Town Haul: Mitt’s best performance ever — creative, transformative, and brilliant

By Jay Hominick, The American Spectator

Watching the town-hall debate between President Obama and Governor Romney on Tuesday night, I kept murmuring to myself: “This is unprecedented. No one has ever debated like this before.”

The moment the debate ended, the ponderous voice of one the CBS Newsasurauses came on and said: “Ladies and gentlemen, we have just witnessed something historic. The nature of Presidential debate has been transformed forever.” My daughter quickly high-fived me, as her faith in Daddy’s omniscience was confirmed. Meanwhile, the oldster on the screen – probably kicked in the shins by outraged colleagues — walked his statement back to an extent, saying only that both sides had set a new record for rancor.

Baloney! This was not historic because of both sides. This was historic because of one side. Namely, Governor Romney, or perhaps — as one questioner (intentionally?) addressed him — President Romney. To put it simply, Willard “Mitt” Romney, the Mormon guy, the starched-collar guy, the high-falutin’ guy, the out-of-touch guy, the too-polite guy, walked out onto a stage and delivered the best performance in the history of televised debates.

Yes, he was better than my personal hero, Ronald Reagan. Better by a long shot.

To say that he won the debate is to miss the point. He not only emerged victorious on the scoring card, he did it in a fashion which was creative and transformative. Let me try to sketch some of the ways in which he not only gained advantage but he did it by reimagining the possibilities of the format and adapting appropriate methodology.

First of all, he solved the age-old conflict of how to call a President a liar without seeming impudent. This conundrum had bedeviled challengers since the dawn of time. So many times in the past we have seen the Bob Doles and the McCains of the world let the lie fly by while they are too paralyzed by seemliness to take a swat.

Romney solved this with an inventive linguistic approach. Instead of saying something was wrong, he said the inverse of the inverse, something on the order of “How can this be so?”

This brilliant technique gave birth to several memorable slams: “Why the President would cancel that pipeline to Canada I cannot imagine!” “What possible reason they could have had in Fast-and-Furious to send guns to Mexican drug lords is beyond me!”

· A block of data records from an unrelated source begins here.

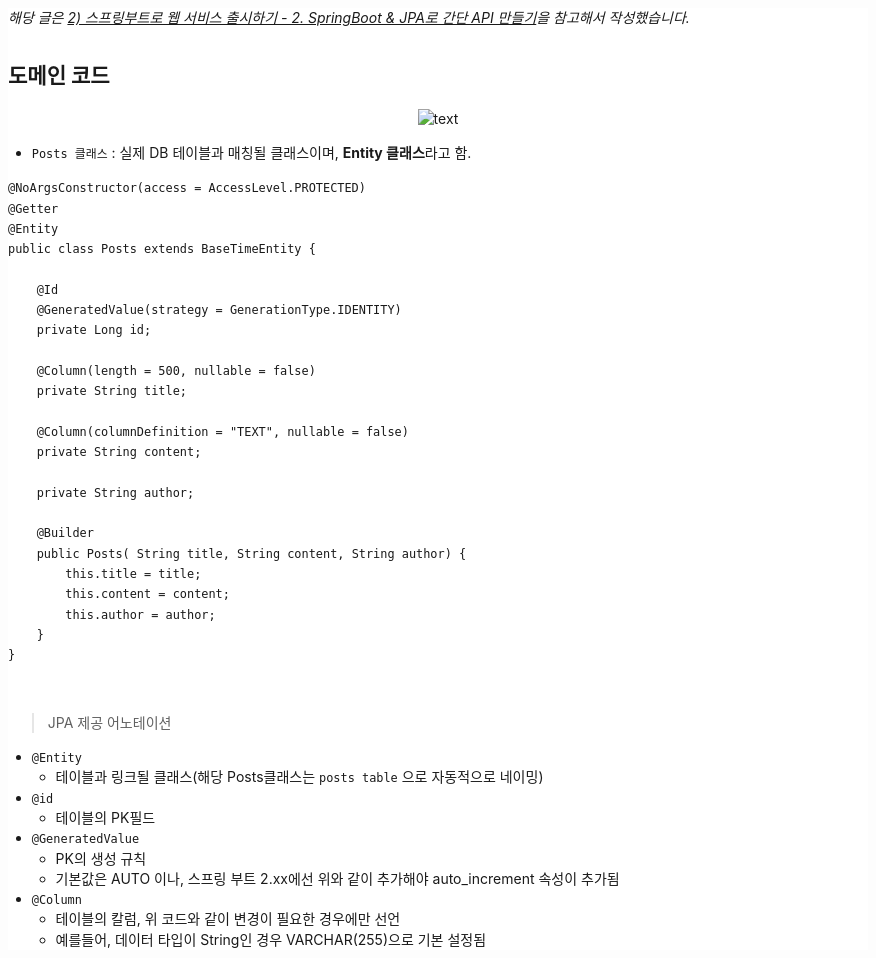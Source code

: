 <div class="markdown-body">  

###### 해당 글은 [2) 스프링부트로 웹 서비스 출시하기 - 2. SpringBoot & JPA로 간단 API 만들기](https://jojoldu.tistory.com/251?category=635883)을 참고해서 작성했습니다.  


## 도메인 코드  

<p align="center">
  <img src="https://user-images.githubusercontent.com/109803585/235952854-7e65c5d0-113a-474b-8ebb-e3aee1650627.PNG" alt="text" width="number" />
</p>  

- `Posts 클래스` : 실제 DB 테이블과 매칭될 클래스이며, **Entity 클래스**라고 함.

```
@NoArgsConstructor(access = AccessLevel.PROTECTED)
@Getter
@Entity
public class Posts extends BaseTimeEntity {
	
	@Id
	@GeneratedValue(strategy = GenerationType.IDENTITY)
	private Long id;
	
	@Column(length = 500, nullable = false)
	private String title;
	
	@Column(columnDefinition = "TEXT", nullable = false)
	private String content;
	
	private String author;
	
	@Builder
	public Posts( String title, String content, String author) {
		this.title = title;
		this.content = content;
		this.author = author;
	}
}
```  
<br>  

> JPA 제공 어노테이션  

- `@Entity`
    - 테이블과 링크될 클래스(해당 Posts클래스는 `posts table` 으로 자동적으로 네이밍)
- `@id`
    - 테이블의 PK필드
- `@GeneratedValue`
    - PK의 생성 규칙
    - 기본값은 AUTO 이나, 스프링 부트 2.xx에선 위와 같이 추가해야 auto_increment 속성이 추가됨
- `@Column`
    - 테이블의 칼럼, 위 코드와 같이 변경이 필요한 경우에만 선언
    - 예를들어, 데이터 타입이 String인 경우 VARCHAR(255)으로 기본 설정됨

A second powerful approach, completely unheard of in such forums, was to do the thing dads do to kids who are fudging the story. Romney had previewed that notion in the first debate by comparing Obama’s attack mantras to his sons trying to repeat a counterfeit version of events over and over in the hope he would give up being skeptical. This time, he kept asking Obama to repeat the last lie.

“Are you telling us that the day after the Benghazi attack you stood in the Rose Garden and called it an act of terror? Is that what you are saying? Let’s get that on the record.”

A variation of that was to press, press, press a challenging question, so there was no place to hide. “Have you looked at your pension? Mister President, have you looked at your own pension, because it is invested in China as well, and in companies that outsource jobs?”

He even came up with a good system to defang the strategic cutoffs the liberal debate moderators have long accomplished. This time, when Candy Crowley tried to change a subject after Obama had taken a shot at him, Romney simply said: “I would like to respond to that. It was completely false.” In that way, her swerve did not prevent him from getting the message out that he had a good answer. And in self-defense, it is fair etiquette to use ‘false’ as an adjective.

Before summing up, there is one very important side point which must be mentioned. Namely, for the first time ever — EVER! — the moderator periodically allowed questions designed to benefit the Republican. “Mister President, we are told that the embassy in Benghazi had requested more security? Who in your administration turned that down and why?” “Mister President, your Secretary of Energy has stated three times publicly that it is not his job to help lower gas prices. Do you agree with that assessment of his job description and why?” Even the first question by the guy who wants to know why he can’t get a job coming out of college plays to Romney’s strength.

Trust me when I tell you this: if not for talk radio, Fox News, magazines like this one and the conservative blogs, such questions would never have seen the light of day in a Presidential debate.

All in all, I stand by my assessment. Romney turned in the single greatest debate performance since such skirmishes have been recorded by the camera. Take my advice: run quickly to Intrade and bet the house on Mitt Romney to become the next President of the United States.